GAN-enhanced machine learning and metabolic modeling identify reprogramming in pancreatic cancer.

Pancreatic ductal adenocarcinoma is one of the deadliest forms of cancer, presenting significant clinical challenges due to poor prognosis and limited treatment options. Understanding the metabolic reprogramming that drives this disease is crucial for identifying new therapeutic targets and improving patient outcomes. We developed a novel computational framework integrating genome-scale metabolic modeling with machine learning to identify metabolic signatures and therapeutic vulnerabilities in pancreatic cancer. To address the inherent class imbalance in cancer datasets, we generated synthetic healthy samples using a Wasserstein Generative Adversarial Network with Gradient Penalty, implementing a rigorous three-step biological filtration process to ensure their validity. This approach enabled the creation of a balanced dataset for robust comparison of healthy versus cancerous metabolic states.

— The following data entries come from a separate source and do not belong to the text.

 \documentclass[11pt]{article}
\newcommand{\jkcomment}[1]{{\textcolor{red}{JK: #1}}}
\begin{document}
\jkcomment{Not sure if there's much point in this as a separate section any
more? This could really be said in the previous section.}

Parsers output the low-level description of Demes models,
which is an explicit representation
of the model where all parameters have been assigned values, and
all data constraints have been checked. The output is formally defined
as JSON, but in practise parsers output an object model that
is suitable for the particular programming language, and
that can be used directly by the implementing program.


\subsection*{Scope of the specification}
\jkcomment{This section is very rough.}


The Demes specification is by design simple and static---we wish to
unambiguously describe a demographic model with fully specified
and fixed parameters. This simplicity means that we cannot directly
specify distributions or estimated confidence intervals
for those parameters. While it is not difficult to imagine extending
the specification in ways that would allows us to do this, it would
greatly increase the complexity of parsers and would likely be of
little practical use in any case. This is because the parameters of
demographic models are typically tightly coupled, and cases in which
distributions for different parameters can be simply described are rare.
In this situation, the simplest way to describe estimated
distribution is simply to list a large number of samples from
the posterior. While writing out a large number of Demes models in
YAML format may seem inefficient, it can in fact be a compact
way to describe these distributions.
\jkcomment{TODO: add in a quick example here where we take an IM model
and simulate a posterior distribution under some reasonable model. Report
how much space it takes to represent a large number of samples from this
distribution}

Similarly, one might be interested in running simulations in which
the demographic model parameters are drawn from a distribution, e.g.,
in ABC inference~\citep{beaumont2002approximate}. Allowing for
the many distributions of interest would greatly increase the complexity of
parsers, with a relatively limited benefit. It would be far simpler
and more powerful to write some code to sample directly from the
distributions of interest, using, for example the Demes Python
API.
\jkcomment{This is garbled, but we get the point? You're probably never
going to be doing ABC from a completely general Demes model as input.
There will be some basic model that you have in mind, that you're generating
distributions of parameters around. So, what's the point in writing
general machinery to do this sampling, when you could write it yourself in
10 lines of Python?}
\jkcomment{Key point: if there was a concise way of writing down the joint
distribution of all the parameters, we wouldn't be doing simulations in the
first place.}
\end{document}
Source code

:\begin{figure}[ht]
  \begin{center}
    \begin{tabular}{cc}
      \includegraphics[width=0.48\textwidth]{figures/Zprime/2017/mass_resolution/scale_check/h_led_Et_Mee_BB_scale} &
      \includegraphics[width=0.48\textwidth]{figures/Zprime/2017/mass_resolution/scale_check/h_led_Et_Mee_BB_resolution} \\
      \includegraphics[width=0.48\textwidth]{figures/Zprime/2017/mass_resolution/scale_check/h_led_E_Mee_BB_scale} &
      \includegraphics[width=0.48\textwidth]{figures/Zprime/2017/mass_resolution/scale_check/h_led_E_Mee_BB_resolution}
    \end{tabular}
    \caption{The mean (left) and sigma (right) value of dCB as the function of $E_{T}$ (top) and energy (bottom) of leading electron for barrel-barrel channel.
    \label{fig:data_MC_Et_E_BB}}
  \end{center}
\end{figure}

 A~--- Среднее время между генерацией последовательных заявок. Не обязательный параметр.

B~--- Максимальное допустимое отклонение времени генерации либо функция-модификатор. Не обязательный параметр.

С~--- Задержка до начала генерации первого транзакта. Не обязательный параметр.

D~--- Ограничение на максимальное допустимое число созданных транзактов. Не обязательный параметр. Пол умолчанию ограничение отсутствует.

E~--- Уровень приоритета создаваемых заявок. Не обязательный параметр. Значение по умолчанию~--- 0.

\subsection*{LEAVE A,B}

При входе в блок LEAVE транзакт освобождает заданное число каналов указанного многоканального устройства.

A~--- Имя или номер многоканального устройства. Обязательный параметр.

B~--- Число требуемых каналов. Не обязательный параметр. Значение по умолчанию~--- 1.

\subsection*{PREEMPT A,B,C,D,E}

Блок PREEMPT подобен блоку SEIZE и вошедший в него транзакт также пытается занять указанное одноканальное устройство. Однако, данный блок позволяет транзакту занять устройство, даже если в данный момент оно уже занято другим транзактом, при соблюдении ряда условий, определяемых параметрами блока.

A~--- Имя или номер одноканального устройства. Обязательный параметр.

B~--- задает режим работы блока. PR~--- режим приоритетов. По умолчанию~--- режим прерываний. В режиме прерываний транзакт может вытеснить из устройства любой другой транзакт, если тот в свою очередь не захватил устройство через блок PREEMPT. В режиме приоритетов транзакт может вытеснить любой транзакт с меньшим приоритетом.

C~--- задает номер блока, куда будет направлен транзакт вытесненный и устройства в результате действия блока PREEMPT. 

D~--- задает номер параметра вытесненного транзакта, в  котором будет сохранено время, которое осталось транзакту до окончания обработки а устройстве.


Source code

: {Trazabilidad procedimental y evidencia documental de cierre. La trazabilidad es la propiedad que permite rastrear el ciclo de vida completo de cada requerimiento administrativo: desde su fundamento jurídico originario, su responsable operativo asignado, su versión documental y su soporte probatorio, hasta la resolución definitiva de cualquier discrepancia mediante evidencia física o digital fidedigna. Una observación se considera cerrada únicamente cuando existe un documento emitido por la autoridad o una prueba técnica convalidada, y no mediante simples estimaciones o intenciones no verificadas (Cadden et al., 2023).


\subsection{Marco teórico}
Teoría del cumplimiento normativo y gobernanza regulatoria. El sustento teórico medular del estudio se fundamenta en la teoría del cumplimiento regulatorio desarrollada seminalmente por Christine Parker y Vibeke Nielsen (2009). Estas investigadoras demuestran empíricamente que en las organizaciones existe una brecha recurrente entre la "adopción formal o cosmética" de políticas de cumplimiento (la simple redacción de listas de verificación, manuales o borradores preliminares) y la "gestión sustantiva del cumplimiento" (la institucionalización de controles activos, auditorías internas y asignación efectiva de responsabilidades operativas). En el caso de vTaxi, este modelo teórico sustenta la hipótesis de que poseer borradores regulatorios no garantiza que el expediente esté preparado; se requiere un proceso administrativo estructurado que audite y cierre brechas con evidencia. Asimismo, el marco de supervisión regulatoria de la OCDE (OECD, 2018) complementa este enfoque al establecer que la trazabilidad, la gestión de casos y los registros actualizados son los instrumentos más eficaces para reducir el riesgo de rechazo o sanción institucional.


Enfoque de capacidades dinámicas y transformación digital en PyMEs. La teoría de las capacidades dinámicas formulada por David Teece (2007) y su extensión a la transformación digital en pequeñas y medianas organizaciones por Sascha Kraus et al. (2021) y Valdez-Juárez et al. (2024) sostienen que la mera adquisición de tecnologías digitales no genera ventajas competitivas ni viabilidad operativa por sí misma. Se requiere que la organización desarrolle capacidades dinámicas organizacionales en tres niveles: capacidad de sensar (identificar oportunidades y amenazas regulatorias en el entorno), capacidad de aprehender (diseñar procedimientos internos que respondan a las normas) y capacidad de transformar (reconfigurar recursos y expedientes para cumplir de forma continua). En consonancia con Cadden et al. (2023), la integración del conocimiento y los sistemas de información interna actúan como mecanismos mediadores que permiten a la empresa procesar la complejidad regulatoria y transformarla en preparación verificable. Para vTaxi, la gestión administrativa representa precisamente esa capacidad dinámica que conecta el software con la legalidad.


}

Our machine learning classifier achieved 94.83% accuracy in distinguishing between these states, demonstrating the effectiveness of our integrated approach. Systems-level analysis revealed three key dysregulated pathways: heparan sulfate degradation, O-glycan metabolism, and heme degradation. We identified impaired lysosomal degradation of heparan sulfate proteoglycans as a potential contributor to disease pathogenesis, providing a mechanistic explanation for the previously observed association between lysosomal storage disorders and pancreatic cancer. Additionally, nervonic acid transport emerged as the most discriminative reaction between healthy and cancerous states, with gene-level analysis highlighting fatty acid binding proteins, fatty acid transporters, and acyl-CoA synthetases as key molecular drivers of metabolic reprogramming. Our multi-level approach connected genetic drivers to functional metabolic consequences, revealing coordinated upregulation of fatty acid transport and activation processes. These findings enhance our understanding of pancreatic cancer metabolism and present potential therapeutic targets, demonstrating the value of integrated computational approaches in cancer research.